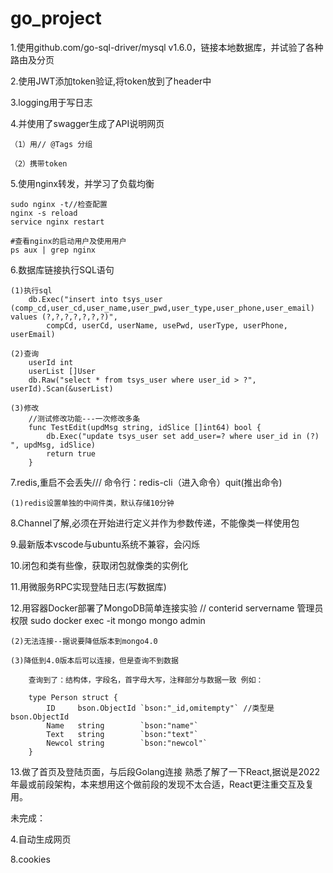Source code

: # go_project

1.使用github.com/go-sql-driver/mysql v1.6.0，链接本地数据库，并试验了各种路由及分页

2.使用JWT添加token验证,将token放到了header中

3.logging用于写日志

4.并使用了swagger生成了API说明网页

    （1）用// @Tags 分组

    （2）携带token

5.使用nginx转发，并学习了负载均衡

    sudo nginx -t//检查配置
    nginx -s reload
    service nginx restart

    #查看nginx的启动用户及使用用户
    ps aux | grep nginx



6.数据库链接执行SQL语句

    (1)执行sql
        db.Exec("insert into tsys_user (comp_cd,user_cd,user_name,user_pwd,user_type,user_phone,user_email) values (?,?,?,?,?,?,?)",
		    compCd, userCd, userName, usePwd, userType, userPhone, userEmail)

    (2)查询
        userId int
        userList []User
        db.Raw("select * from tsys_user where user_id > ?", userId).Scan(&userList)

    (3)修改
        //测试修改功能---一次修改多条
        func TestEdit(updMsg string, idSlice []int64) bool {
            db.Exec("update tsys_user set add_user=? where user_id in (?) ", updMsg, idSlice)
    	    return true
        }

7.redis,重启不会丢失///   命令行：redis-cli（进入命令）quit(推出命令)

    (1)redis设置单独的中间件类，默认存储10分钟

8.Channel了解,必须在开始进行定义并作为参数传递，不能像类一样使用包

9.最新版本vscode与ubuntu系统不兼容，会闪烁

10.闭包和类有些像，获取闭包就像类的实例化

11.用微服务RPC实现登陆日志(写数据库)

12.用容器Docker部署了MongoDB简单连接实验
    //                   conterid servername 管理员权限
    sudo docker exec -it mongo mongo admin

    (2)无法连接--据说要降低版本到mongo4.0

    (3)降低到4.0版本后可以连接，但是查询不到数据

        查询到了：结构体，字段名，首字母大写，注释部分与数据一致 例如：

        type Person struct {
	        ID     bson.ObjectId `bson:"_id,omitempty"` //类型是bson.ObjectId
	        Name   string        `bson:"name"`          
	        Text   string        `bson:"text"`
	        Newcol string        `bson:"newcol"`
        }

13.做了首页及登陆页面，与后段Golang连接
    熟悉了解了一下React,据说是2022年最或前段架构，本来想用这个做前段的发现不太合适，React更注重交互及复用。

未完成：

4.自动生成网页

8.cookies

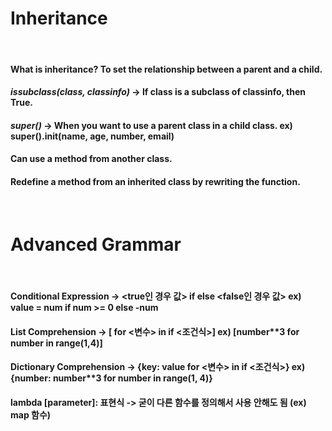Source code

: # Inheritance 
<br/>

#### What is inheritance? To set the relationship between a parent and a child.
#### *issubclass(class, classinfo)* -> If class is a subclass of classinfo, then True. 
#### *super()* -> When you want to use a parent class in a child class. ex) super().__init__(name, age, number, email)
#### Can use a method from another class. 
#### Redefine a method from an inherited class by rewriting the function. 
<br/>

# Advanced Grammar
<br/>

#### Conditional Expression -> <true인 경우 값> if <expression> else <false인 경우 값> ex) value = num if num >= 0 else -num
#### List Comprehension -> [<expression> for <변수> in <iterable> if <조건식>] ex) [number**3 for number in range(1,4)]
#### Dictionary Comprehension -> {key: value for <변수> in <iterable> if <조건식>} ex) {number: number**3 for number in range(1, 4)}
#### lambda [parameter]: 표현식 -> 굳이 다른 함수를 정의해서 사용 안해도 됨 (ex) map 함수)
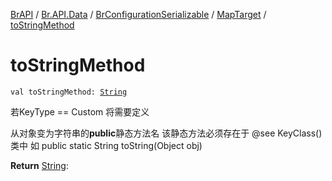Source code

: [BrAPI](../../../index.md) / [Br.API.Data](../../index.md) / [BrConfigurationSerializable](../index.md) / [MapTarget](index.md) / [toStringMethod](./to-string-method.md)

# toStringMethod

`val toStringMethod: `[`String`](https://kotlinlang.org/api/latest/jvm/stdlib/kotlin/-string/index.html)

若KeyType == Custom 将需要定义

 从对象变为字符串的**public**静态方法名 该静态方法必须存在于 @see KeyClass() 类中 如 public static String toString(Object obj)

**Return**
[String](https://kotlinlang.org/api/latest/jvm/stdlib/kotlin/-string/index.html):


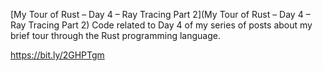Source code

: [My Tour of Rust – Day 4 – Ray Tracing Part 2](My Tour of Rust – Day 4 – Ray Tracing Part 2)
Code related to Day 4 of my series of posts about my brief tour through the Rust programming language.

https://bit.ly/2GHPTgm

■ About this task ■
Exact repetition of the material above is required, with the images removed.

■ Reply ■
Source code

: # go_project

1.使用github.com/go-sql-driver/mysql v1.6.0，链接本地数据库，并试验了各种路由及分页

2.使用JWT添加token验证,将token放到了header中

3.logging用于写日志

4.并使用了swagger生成了API说明网页

    （1）用// @Tags 分组

    （2）携带token

5.使用nginx转发，并学习了负载均衡

    sudo nginx -t//检查配置
    nginx -s reload
    service nginx restart

    #查看nginx的启动用户及使用用户
    ps aux | grep nginx



6.数据库链接执行SQL语句

    (1)执行sql
        db.Exec("insert into tsys_user (comp_cd,user_cd,user_name,user_pwd,user_type,user_phone,user_email) values (?,?,?,?,?,?,?)",
		    compCd, userCd, userName, usePwd, userType, userPhone, userEmail)

    (2)查询
        userId int
        userList []User
        db.Raw("select * from tsys_user where user_id > ?", userId).Scan(&userList)

    (3)修改
        //测试修改功能---一次修改多条
        func TestEdit(updMsg string, idSlice []int64) bool {
            db.Exec("update tsys_user set add_user=? where user_id in (?) ", updMsg, idSlice)
    	    return true
        }

7.redis,重启不会丢失///   命令行：redis-cli（进入命令）quit(推出命令)

    (1)redis设置单独的中间件类，默认存储10分钟

8.Channel了解,必须在开始进行定义并作为参数传递，不能像类一样使用包

9.最新版本vscode与ubuntu系统不兼容，会闪烁

10.闭包和类有些像，获取闭包就像类的实例化

11.用微服务RPC实现登陆日志(写数据库)

12.用容器Docker部署了MongoDB简单连接实验
    //                   conterid servername 管理员权限
    sudo docker exec -it mongo mongo admin

    (2)无法连接--据说要降低版本到mongo4.0

    (3)降低到4.0版本后可以连接，但是查询不到数据

        查询到了：结构体，字段名，首字母大写，注释部分与数据一致 例如：

        type Person struct {
	        ID     bson.ObjectId `bson:"_id,omitempty"` //类型是bson.ObjectId
	        Name   string        `bson:"name"`          
	        Text   string        `bson:"text"`
	        Newcol string        `bson:"newcol"`
        }

13.做了首页及登陆页面，与后段Golang连接
    熟悉了解了一下React,据说是2022年最或前段架构，本来想用这个做前段的发现不太合适，React更注重交互及复用。

未完成：

4.自动生成网页

8.cookies

Source code

: # Inheritance 
<br/>

#### What is inheritance? To set the relationship between a parent and a child.
#### *issubclass(class, classinfo)* -> If class is a subclass of classinfo, then True. 
#### *super()* -> When you want to use a parent class in a child class. ex) super().__init__(name, age, number, email)
#### Can use a method from another class. 
#### Redefine a method from an inherited class by rewriting the function. 
<br/>

# Advanced Grammar
<br/>

#### Conditional Expression -> <true인 경우 값> if <expression> else <false인 경우 값> ex) value = num if num >= 0 else -num
#### List Comprehension -> [<expression> for <변수> in <iterable> if <조건식>] ex) [number**3 for number in range(1,4)]
#### Dictionary Comprehension -> {key: value for <변수> in <iterable> if <조건식>} ex) {number: number**3 for number in range(1, 4)}
#### lambda [parameter]: 표현식 -> 굳이 다른 함수를 정의해서 사용 안해도 됨 (ex) map 함수)
Source code

: [BrAPI](../../../index.md) / [Br.API.Data](../../index.md) / [BrConfigurationSerializable](../index.md) / [MapTarget](index.md) / [toStringMethod](./to-string-method.md)

# toStringMethod

`val toStringMethod: `[`String`](https://kotlinlang.org/api/latest/jvm/stdlib/kotlin/-string/index.html)

若KeyType == Custom 将需要定义

 从对象变为字符串的**public**静态方法名 该静态方法必须存在于 @see KeyClass() 类中 如 public static String toString(Object obj)

**Return**
[String](https://kotlinlang.org/api/latest/jvm/stdlib/kotlin/-string/index.html):


Source code

: [My Tour of Rust – Day 4 – Ray Tracing Part 2](My Tour of Rust – Day 4 – Ray Tracing Part 2)
Code related to Day 4 of my series of posts about my brief tour through the Rust programming language.

https://bit.ly/2GHPTgm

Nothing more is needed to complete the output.